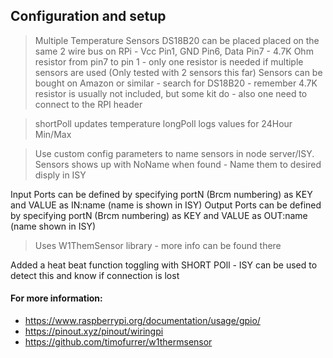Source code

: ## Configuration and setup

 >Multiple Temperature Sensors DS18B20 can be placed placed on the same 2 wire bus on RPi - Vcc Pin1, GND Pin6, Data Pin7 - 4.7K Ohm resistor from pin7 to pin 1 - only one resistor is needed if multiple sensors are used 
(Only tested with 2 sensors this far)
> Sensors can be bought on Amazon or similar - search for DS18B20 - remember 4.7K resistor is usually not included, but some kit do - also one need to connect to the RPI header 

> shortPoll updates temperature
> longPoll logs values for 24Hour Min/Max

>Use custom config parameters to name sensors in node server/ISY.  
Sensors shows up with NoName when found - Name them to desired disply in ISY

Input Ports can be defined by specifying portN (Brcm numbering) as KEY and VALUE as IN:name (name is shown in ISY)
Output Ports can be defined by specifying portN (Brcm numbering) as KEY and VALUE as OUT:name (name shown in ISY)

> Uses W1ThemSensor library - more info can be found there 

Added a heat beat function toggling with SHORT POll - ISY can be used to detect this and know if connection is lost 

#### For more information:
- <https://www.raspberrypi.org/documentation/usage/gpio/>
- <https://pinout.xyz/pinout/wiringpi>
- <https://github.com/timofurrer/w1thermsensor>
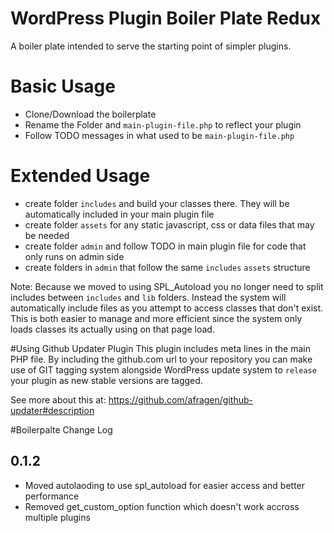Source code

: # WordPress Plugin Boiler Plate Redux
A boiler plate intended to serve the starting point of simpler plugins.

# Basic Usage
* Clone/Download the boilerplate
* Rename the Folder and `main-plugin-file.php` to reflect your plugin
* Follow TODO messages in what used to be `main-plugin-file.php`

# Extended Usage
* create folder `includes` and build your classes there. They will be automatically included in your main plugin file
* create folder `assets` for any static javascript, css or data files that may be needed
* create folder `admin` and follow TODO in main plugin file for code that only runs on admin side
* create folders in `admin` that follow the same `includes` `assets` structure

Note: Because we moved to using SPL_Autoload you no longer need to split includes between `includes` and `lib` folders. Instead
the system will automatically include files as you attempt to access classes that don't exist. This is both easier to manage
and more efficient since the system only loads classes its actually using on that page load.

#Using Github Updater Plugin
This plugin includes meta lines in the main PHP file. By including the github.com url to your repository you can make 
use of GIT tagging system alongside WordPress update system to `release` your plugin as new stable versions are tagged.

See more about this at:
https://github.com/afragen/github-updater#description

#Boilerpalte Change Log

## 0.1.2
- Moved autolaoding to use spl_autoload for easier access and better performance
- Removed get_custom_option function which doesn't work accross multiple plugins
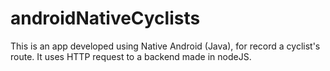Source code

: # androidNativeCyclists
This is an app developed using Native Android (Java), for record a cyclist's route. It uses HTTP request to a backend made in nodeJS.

=== PROBLEM DETAILS ===
Say again, word for word, every line from the one with "on admin side" through the last line of the data above, minus the pictures.

=== EXERCISE RESPONSE ===
* create folder `admin` and follow TODO in main plugin file for code that only runs on admin side
* create folders in `admin` that follow the same `includes` `assets` structure

Note: Because we moved to using SPL_Autoload you no longer need to split includes between `includes` and `lib` folders. Instead
the system will automatically include files as you attempt to access classes that don't exist. This is both easier to manage
and more efficient since the system only loads classes its actually using on that page load.

#Using Github Updater Plugin
This plugin includes meta lines in the main PHP file. By including the github.com url to your repository you can make 
use of GIT tagging system alongside WordPress update system to `release` your plugin as new stable versions are tagged.

See more about this at:
https://github.com/afragen/github-updater#description

#Boilerpalte Change Log

## 0.1.2
- Moved autolaoding to use spl_autoload for easier access and better performance
- Removed get_custom_option function which doesn't work accross multiple plugins
Source code

: # androidNativeCyclists
This is an app developed using Native Android (Java), for record a cyclist's route. It uses HTTP request to a backend made in nodeJS.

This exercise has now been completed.